Monday, November 25, 2019

Child of St. Kilda

Child of St. Kilda by Beth Waters. Grades 2-5. Child's Play International, 2019. 64 pages. Review copy provided by my local library. 

I was going to include this book in my next picture book roundup, BUT I actually can't stop thinking about it and I decided I need to do a separate post about it just to make suuuuuure you don't miss it. November is a time of year that I always gravitate towards historical fiction and history and this book just hits that nostalgic historical spot that I crave this time of year. 

Norman John Gillies was one of the last children to live on St. Kilda. Born in 1925, Norman lived on the remote island of Hirta, part of the St. Kilda islands, about 100 miles off the coast of Scotland. His island home was so remote that animals had evolved that were different from any other animal in the world and sometimes there would be months without any contact from the outside world if the water was too rough for ships to pass and deliver mail. 

The people of St. Kilda had their community there and they lived peacefully. They didn't use money because they didn't need it - they operated on a trade basis and lived communally. You had to, in such a harsh and remote climate. But as time went on and technology and transportation improved, more and more people came to visit St. Kilda. Sometimes tourists brought disease with them - illnesses that the people of St. Kilda had no immunity to. And sometimes they brought word of an easier life on shore. As the people of St. Kilda succumbed to disease or younger people moved off the islands in search of an easier life, the population dwindled until it was finally so small that the community asked the British government to be relocated. 

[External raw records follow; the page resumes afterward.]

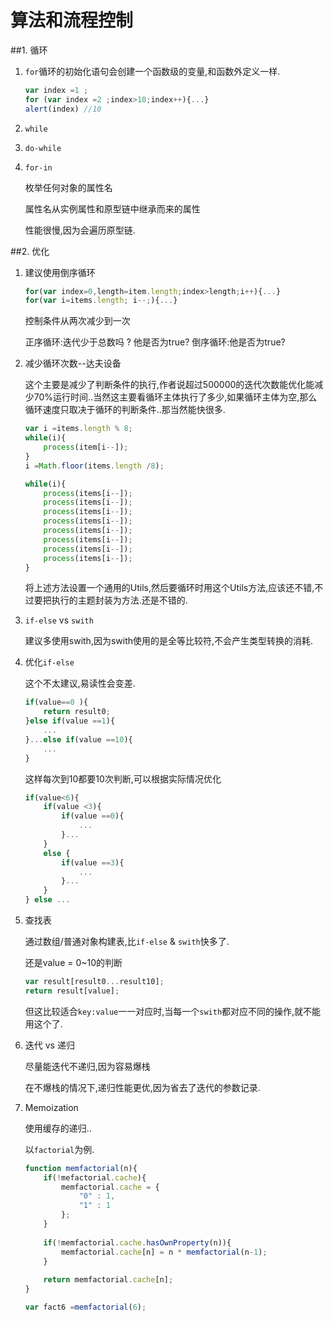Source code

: # 算法和流程控制

##1. 循环

1. `for`循环的初始化语句会创建一个函数级的变量,和函数外定义一样.

    ```javascript
    var index =1 ;
    for (var index =2 ;index>10;index++){...}
    alert(index) //10
    ```

2. `while`
3. `do-while`
4. `for-in`
    
    枚举任何对象的属性名
    
    属性名从实例属性和原型链中继承而来的属性

    性能很慢,因为会遍历原型链.

##2. 优化

1. 建议使用倒序循环
    ```javascript
    for(var index=0,length=item.length;index>length;i++){...}
    for(var i=items.length; i--;){...}
    ```
   
   控制条件从两次减少到一次
   
   正序循环:迭代少于总数吗 ? 他是否为true?
   倒序循环:他是否为true?
2. 减少循环次数--达夫设备
    
    这个主要是减少了判断条件的执行,作者说超过500000的迭代次数能优化能减少70%运行时间..当然这主要看循环主体执行了多少,如果循环主体为空,那么循环速度只取决于循环的判断条件..那当然能快很多.

    ```javascript
    var i =items.length % 8;
    while(i){
        process(item[i--]);
    }
    i =Math.floor(items.length /8);
    
    while(i){
        process(items[i--]);
        process(items[i--]);
        process(items[i--]);
        process(items[i--]);
        process(items[i--]);
        process(items[i--]);
        process(items[i--]);
        process(items[i--]);
    }
    ```
    
    将上述方法设置一个通用的Utils,然后要循环时用这个Utils方法,应该还不错,不过要把执行的主题封装为方法.还是不错的.
3. `if-else` vs `swith`

    建议多使用swith,因为swith使用的是全等比较符,不会产生类型转换的消耗.
    
4. 优化`if-else`

    这个不太建议,易读性会变差.
    ```javascript
    if(value==0 ){
        return result0;
    }else if(value ==1){
        ...
    }...else if(value ==10){
        ...
    }
    ```
    这样每次到10都要10次判断,可以根据实际情况优化
    
    ```javascript
    if(value<6){
        if(value <3){
            if(value ==0){
                ...
            }...
        }
        else {
            if(value ==3){
                ...
            }...
        }
    } else ...
    ```

5. 查找表

    通过数组/普通对象构建表,比`if-else` & `swith`快多了.
    
    还是value = 0~10的判断
    
    ```javascript
    var result[result0...result10];
    return result[value];
    ```
    但这比较适合`key:value`一一对应时,当每一个`swith`都对应不同的操作,就不能用这个了.
    
6. 迭代 vs 递归

    尽量能迭代不递归,因为容易爆栈
    
    在不爆栈的情况下,递归性能更优,因为省去了迭代的参数记录.
    
7. Memoization
    
    使用缓存的递归..

    以`factorial`为例.
    
    ```javascript
    function memfactorial(n){
        if(!mefactorial.cache){
            memfactorial.cache = {
                "0" : 1,
                "1" : 1
            };
        }
        
        if(!memfactorial.cache.hasOwnProperty(n)){
            memfactorial.cache[n] = n * memfactorial(n-1);
        }
        
        return memfactorial.cache[n];
    }
    
    var fact6 =memfactorial(6);
    ```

I'm just fascinated by this tale of a people who are no longer really a people, a community that no longer exists, at least not in the way that it once did. Not to mention the unique animals found in St. Kilda - wrens and rodents that grow to enormous sizes due to their lack of predators, seabirds that aren't found anywhere else. The illustrations have a nostalgic air with their limited color palette, reminiscent of the picture books of the 1920s and 1930s when color was so expensive to print. It fits perfectly with the story. The sketchlike quality of the illustrations evokes the harsh landscape and brings to mind naturalists' sketchbooks. 

This is a true story and it's one that will fascinate a certain type of reader, those who are eager for a glimpse into the past and to learn about a people who no longer exist.